WORK INSTRUCTION:
Restate word for word the lines of the data below, from the first through the one that has "falschen Handelns ‹belehren›.".

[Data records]
Start of Block

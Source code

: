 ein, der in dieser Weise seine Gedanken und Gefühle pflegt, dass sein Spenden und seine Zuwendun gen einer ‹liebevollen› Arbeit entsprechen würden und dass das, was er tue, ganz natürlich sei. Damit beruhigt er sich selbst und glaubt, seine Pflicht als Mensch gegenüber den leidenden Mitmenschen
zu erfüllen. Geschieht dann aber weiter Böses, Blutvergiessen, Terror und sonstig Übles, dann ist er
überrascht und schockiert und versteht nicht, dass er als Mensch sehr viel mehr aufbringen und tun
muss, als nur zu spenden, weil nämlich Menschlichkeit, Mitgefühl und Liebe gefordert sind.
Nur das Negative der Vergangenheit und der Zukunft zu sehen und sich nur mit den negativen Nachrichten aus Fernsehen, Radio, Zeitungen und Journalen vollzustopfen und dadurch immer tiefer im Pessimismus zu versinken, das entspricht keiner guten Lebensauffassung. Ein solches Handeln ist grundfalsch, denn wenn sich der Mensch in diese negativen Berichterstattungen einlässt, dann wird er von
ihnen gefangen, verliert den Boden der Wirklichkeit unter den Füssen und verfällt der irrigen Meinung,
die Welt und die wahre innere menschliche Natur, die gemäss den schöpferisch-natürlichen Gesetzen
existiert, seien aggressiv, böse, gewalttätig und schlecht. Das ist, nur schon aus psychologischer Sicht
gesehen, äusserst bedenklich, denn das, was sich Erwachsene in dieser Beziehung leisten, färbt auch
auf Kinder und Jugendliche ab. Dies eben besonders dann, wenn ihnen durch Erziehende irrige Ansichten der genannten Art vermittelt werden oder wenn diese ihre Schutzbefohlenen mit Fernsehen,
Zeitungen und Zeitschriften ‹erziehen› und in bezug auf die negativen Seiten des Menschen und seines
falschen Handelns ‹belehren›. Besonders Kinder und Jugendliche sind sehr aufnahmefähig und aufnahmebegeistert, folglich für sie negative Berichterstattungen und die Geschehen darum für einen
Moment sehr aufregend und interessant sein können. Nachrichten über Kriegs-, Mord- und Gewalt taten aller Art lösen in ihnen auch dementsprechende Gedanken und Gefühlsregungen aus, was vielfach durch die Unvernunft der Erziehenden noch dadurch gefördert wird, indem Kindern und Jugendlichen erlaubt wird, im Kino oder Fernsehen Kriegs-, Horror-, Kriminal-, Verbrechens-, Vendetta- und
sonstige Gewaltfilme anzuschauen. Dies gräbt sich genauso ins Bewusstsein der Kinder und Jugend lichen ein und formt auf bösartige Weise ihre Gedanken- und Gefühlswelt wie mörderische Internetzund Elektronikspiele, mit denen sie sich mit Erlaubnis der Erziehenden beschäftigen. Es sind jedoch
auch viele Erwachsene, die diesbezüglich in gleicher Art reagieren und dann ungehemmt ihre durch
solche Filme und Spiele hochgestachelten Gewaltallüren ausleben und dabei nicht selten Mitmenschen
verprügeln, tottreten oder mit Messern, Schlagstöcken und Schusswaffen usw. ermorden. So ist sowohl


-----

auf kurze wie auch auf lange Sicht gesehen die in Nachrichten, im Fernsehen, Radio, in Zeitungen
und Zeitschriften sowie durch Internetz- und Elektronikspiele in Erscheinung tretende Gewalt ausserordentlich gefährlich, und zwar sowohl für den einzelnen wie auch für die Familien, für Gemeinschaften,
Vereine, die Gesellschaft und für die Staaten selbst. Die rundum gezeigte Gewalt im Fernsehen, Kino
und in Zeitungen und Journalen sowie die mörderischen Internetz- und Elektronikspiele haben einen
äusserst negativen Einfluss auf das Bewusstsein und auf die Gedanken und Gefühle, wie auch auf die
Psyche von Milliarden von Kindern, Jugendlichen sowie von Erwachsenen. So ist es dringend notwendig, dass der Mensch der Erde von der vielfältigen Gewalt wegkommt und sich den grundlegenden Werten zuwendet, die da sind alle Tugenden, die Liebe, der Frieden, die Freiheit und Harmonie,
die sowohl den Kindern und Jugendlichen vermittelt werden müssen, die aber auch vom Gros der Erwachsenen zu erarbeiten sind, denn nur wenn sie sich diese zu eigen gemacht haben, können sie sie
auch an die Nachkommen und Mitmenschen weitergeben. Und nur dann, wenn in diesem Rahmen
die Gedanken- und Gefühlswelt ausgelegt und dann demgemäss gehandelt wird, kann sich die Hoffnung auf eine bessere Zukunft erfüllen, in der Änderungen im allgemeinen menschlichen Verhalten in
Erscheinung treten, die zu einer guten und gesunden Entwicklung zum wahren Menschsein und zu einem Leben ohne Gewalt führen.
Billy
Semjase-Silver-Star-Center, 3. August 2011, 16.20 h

End of Block

ANSWER BOX:
Source code

: ein, der in dieser Weise seine Gedanken und Gefühle pflegt, dass sein Spenden und seine Zuwendun gen einer ‹liebevollen› Arbeit entsprechen würden und dass das, was er tue, ganz natürlich sei. Damit beruhigt er sich selbst und glaubt, seine Pflicht als Mensch gegenüber den leidenden Mitmenschen
zu erfüllen. Geschieht dann aber weiter Böses, Blutvergiessen, Terror und sonstig Übles, dann ist er
überrascht und schockiert und versteht nicht, dass er als Mensch sehr viel mehr aufbringen und tun
muss, als nur zu spenden, weil nämlich Menschlichkeit, Mitgefühl und Liebe gefordert sind.
Nur das Negative der Vergangenheit und der Zukunft zu sehen und sich nur mit den negativen Nachrichten aus Fernsehen, Radio, Zeitungen und Journalen vollzustopfen und dadurch immer tiefer im Pessimismus zu versinken, das entspricht keiner guten Lebensauffassung. Ein solches Handeln ist grundfalsch, denn wenn sich der Mensch in diese negativen Berichterstattungen einlässt, dann wird er von
ihnen gefangen, verliert den Boden der Wirklichkeit unter den Füssen und verfällt der irrigen Meinung,
die Welt und die wahre innere menschliche Natur, die gemäss den schöpferisch-natürlichen Gesetzen
existiert, seien aggressiv, böse, gewalttätig und schlecht. Das ist, nur schon aus psychologischer Sicht
gesehen, äusserst bedenklich, denn das, was sich Erwachsene in dieser Beziehung leisten, färbt auch
auf Kinder und Jugendliche ab. Dies eben besonders dann, wenn ihnen durch Erziehende irrige Ansichten der genannten Art vermittelt werden oder wenn diese ihre Schutzbefohlenen mit Fernsehen,
Zeitungen und Zeitschriften ‹erziehen› und in bezug auf die negativen Seiten des Menschen und seines
falschen Handelns ‹belehren›. Besonders Kinder und Jugendliche sind sehr aufnahmefähig und aufnahmebegeistert, folglich für sie negative Berichterstattungen und die Geschehen darum für einen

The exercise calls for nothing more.